Siobhan had spent the two hours since dawn in the big operations center that had been set up on a middle floor of the Euro-needle. The walls were plastered with giant softscreens, and people worked at rows of desks, their own flickering screens in front of them. Here the Prime Minister of Eurasia tried to keep tabs on what was going on across his vast domains, and around the rest of the planet. There was an air of frantic energy, almost of panic.

Right now the big problem was not the sunstorm’s heat but its electrical energy. It was the EMP, of course: the electromagnetic pulse.

The shield’s design had been optimized to handle the worst threat facing Earth, the storm’s big peak of energy in the visible spectrum. But along with that visible light had come flooding at lightspeed a dose of high-frequency radiation, gamma rays and X-rays, against which the shield could offer no protection. The invisible crud from space was hazardous for an unprotected astronaut; Siobhan knew that Bud and his shield crews were taking shelter where they could. Earth’s atmosphere was opaque to the radiation, and would save the planet’s population from the direct effects. But it was secondary consequences that were causing the problems.

The radiation itself might not reach the ground, but the energy carried by all those vicious little photons had to be dumped somewhere. Each photon smashed into an atom of the Earth’s high atmosphere, knocking free an electron. The electrons, electrically charged, were trapped by Earth’s magnetic field, soaking up more and more energy from the radiation falling from space, and they moved ever faster—and at last gave up their energy as pulses of electromagnetic radiation. So, as the Earth relentlessly turned into the sunstorm’s blast, a thin, high cloud of tortured electrons migrated across the planet, raining energy down onto the land and sea.

The secondary radiation would pass through human flesh as if it weren’t there. But it induced surges of current in long conductors like power lines, or even long aerials. Appliances suffered surges of power that could be enough to destroy them or even make them explode: power failed in every building across London, every stove or electric heater became a potential bomb. It was like June 9, 2037 all over again, even if the root physical cause was subtly different.

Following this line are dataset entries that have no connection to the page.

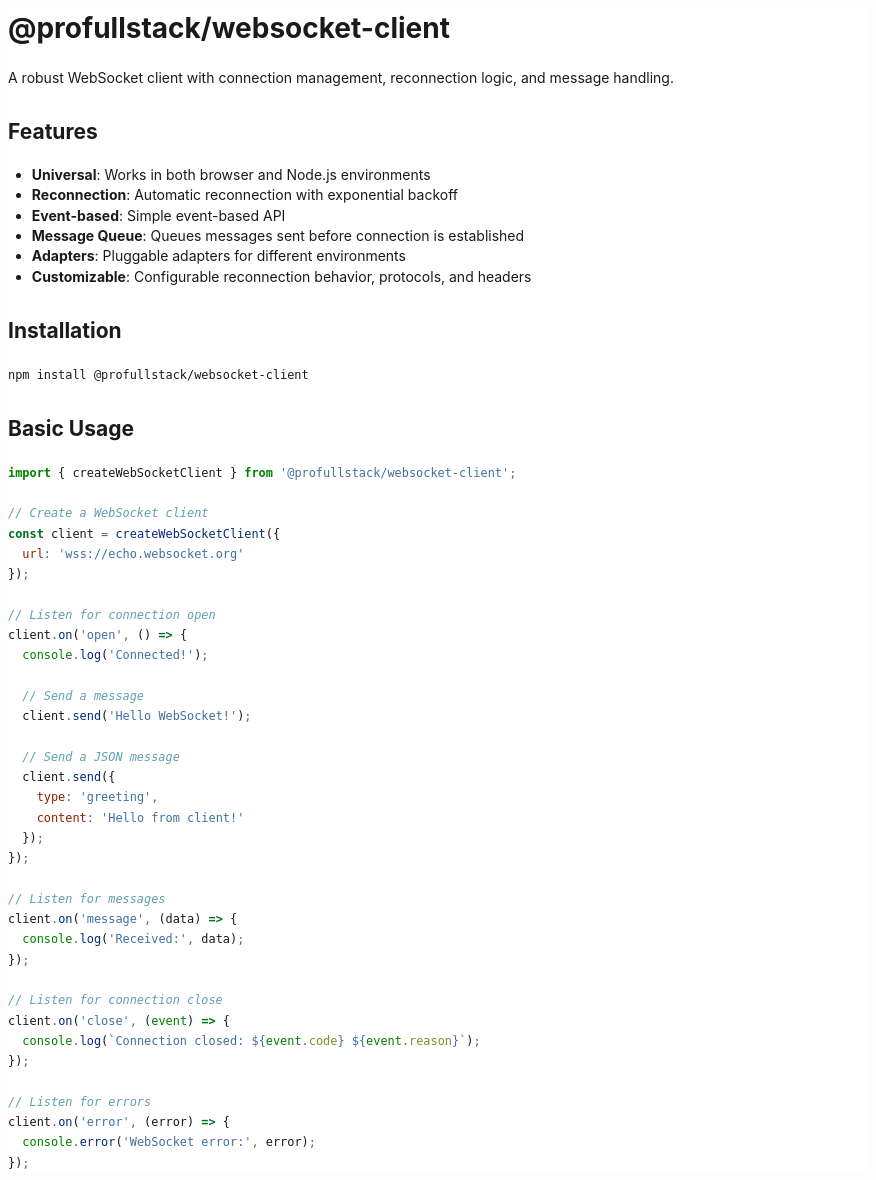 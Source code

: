 # @profullstack/websocket-client

A robust WebSocket client with connection management, reconnection logic, and message handling.

## Features

- **Universal**: Works in both browser and Node.js environments
- **Reconnection**: Automatic reconnection with exponential backoff
- **Event-based**: Simple event-based API
- **Message Queue**: Queues messages sent before connection is established
- **Adapters**: Pluggable adapters for different environments
- **Customizable**: Configurable reconnection behavior, protocols, and headers

## Installation

```bash
npm install @profullstack/websocket-client
```

## Basic Usage

```javascript
import { createWebSocketClient } from '@profullstack/websocket-client';

// Create a WebSocket client
const client = createWebSocketClient({
  url: 'wss://echo.websocket.org'
});

// Listen for connection open
client.on('open', () => {
  console.log('Connected!');
  
  // Send a message
  client.send('Hello WebSocket!');
  
  // Send a JSON message
  client.send({
    type: 'greeting',
    content: 'Hello from client!'
  });
});

// Listen for messages
client.on('message', (data) => {
  console.log('Received:', data);
});

// Listen for connection close
client.on('close', (event) => {
  console.log(`Connection closed: ${event.code} ${event.reason}`);
});

// Listen for errors
client.on('error', (error) => {
  console.error('WebSocket error:', error);
});
```
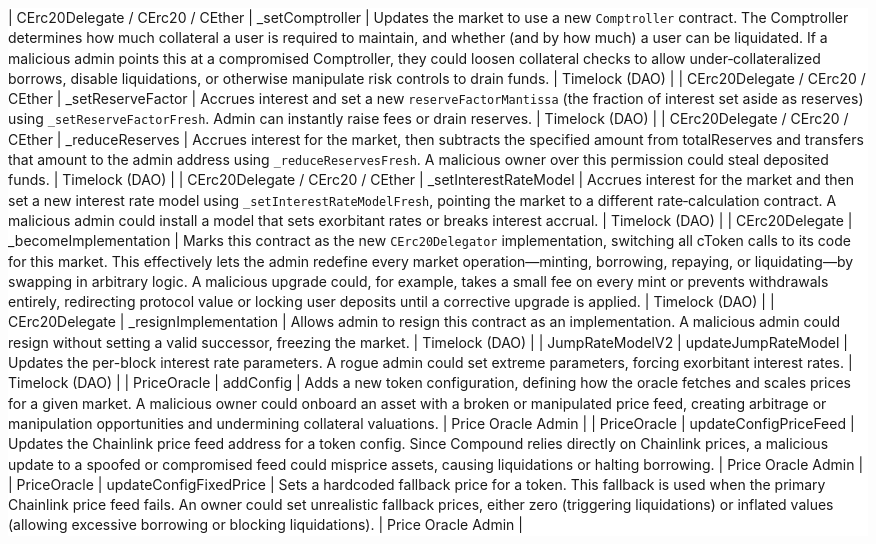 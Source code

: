 | CErc20Delegate / CErc20 / CEther            | \_setComptroller                | Updates the market to use a new `Comptroller` contract. The Comptroller determines how much collateral a user is required to maintain, and whether (and by how much) a user can be liquidated. If a malicious admin points this at a compromised Comptroller, they could loosen collateral checks to allow under‐collateralized borrows, disable liquidations, or otherwise manipulate risk controls to drain funds.                                                       | Timelock (DAO)                      |
| CErc20Delegate / CErc20 / CEther            | \_setReserveFactor              | Accrues interest and set a new `reserveFactorMantissa` (the fraction of interest set aside as reserves) using `_setReserveFactorFresh`. Admin can instantly raise fees or drain reserves.                                                                                                                                                                                                                                                                                  | Timelock (DAO)                      |
| CErc20Delegate / CErc20 / CEther            | \_reduceReserves                | Accrues interest for the market, then subtracts the specified amount from totalReserves and transfers that amount to the admin address using `_reduceReservesFresh`. A malicious owner over this permission could steal deposited funds.                                                                                                                                                                                                                                   | Timelock (DAO)                      |
| CErc20Delegate / CErc20 / CEther            | \_setInterestRateModel          | Accrues interest for the market and then set a new interest rate model using `_setInterestRateModelFresh`, pointing the market to a different rate‐calculation contract. A malicious admin could install a model that sets exorbitant rates or breaks interest accrual.                                                                                                                                                                                                    | Timelock (DAO)                      |
| CErc20Delegate                              | \_becomeImplementation          | Marks this contract as the new `CErc20Delegator` implementation, switching all cToken calls to its code for this market. This effectively lets the admin redefine every market operation—minting, borrowing, repaying, or liquidating—by swapping in arbitrary logic. A malicious upgrade could, for example, takes a small fee on every mint or prevents withdrawals entirely, redirecting protocol value or locking user deposits until a corrective upgrade is applied. | Timelock (DAO)                      |
| CErc20Delegate                              | \_resignImplementation          | Allows admin to resign this contract as an implementation. A malicious admin could resign without setting a valid successor, freezing the market.                                                                                                                                                                                                                                                                                                                          | Timelock (DAO)                      |
| JumpRateModelV2                             | updateJumpRateModel             | Updates the per-block interest rate parameters. A rogue admin could set extreme parameters, forcing exorbitant interest rates.                                                                                                                                                                                                                                                                                                                                             | Timelock (DAO)                      |
| PriceOracle                                 | addConfig                       | Adds a new token configuration, defining how the oracle fetches and scales prices for a given market. A malicious owner could onboard an asset with a broken or manipulated price feed, creating arbitrage or manipulation opportunities and undermining collateral valuations.                                                                                                                                                                                            | Price Oracle Admin                  |
| PriceOracle                                 | updateConfigPriceFeed           | Updates the Chainlink price feed address for a token config. Since Compound relies directly on Chainlink prices, a malicious update to a spoofed or compromised feed could misprice assets, causing liquidations or halting borrowing.                                                                                                                                                                                                                                     | Price Oracle Admin                  |
| PriceOracle                                 | updateConfigFixedPrice          | Sets a hardcoded fallback price for a token. This fallback is used when the primary Chainlink price feed fails. An owner could set unrealistic fallback prices, either zero (triggering liquidations) or inflated values (allowing excessive borrowing or blocking liquidations).                                                                                                                                                                                          | Price Oracle Admin                  |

The authorities had had years’ warning of this. They had even dug out a set of dusty old military studies. The EMP effect had been discovered by accident, when an atmospheric bomb test had unintentionally knocked over the telephone system in Honolulu, more than a thousand kilometers away. Once it had been seriously suggested that by detonating a massive enough nuclear bomb high above the atmosphere over a likely battlefield, the enemy’s electronics could be fried even before the fighting started. So there were decades of experience of military-hardening equipment to withstand this sort of jolt.

In London, government gear had, where possible, been toughened to military specifications, and had been augmented by backups: optical cables, for instance, were supposedly unaffected. Those Green Goddess fire engines were back in action tonight, and London’s police were out patrolling in very quaint-looking vehicles, some of which had been brought out of retirement in museums. It was easy to fuse modern integrated circuits, full of tiny gaps ready to be breached by sparks, but older, more robust gear, such as antique cars built before about 1980, could handle the worst of it. The final precaution in London had been the “blackout order.” If people just switched their equipment off, there was a better chance it might survive.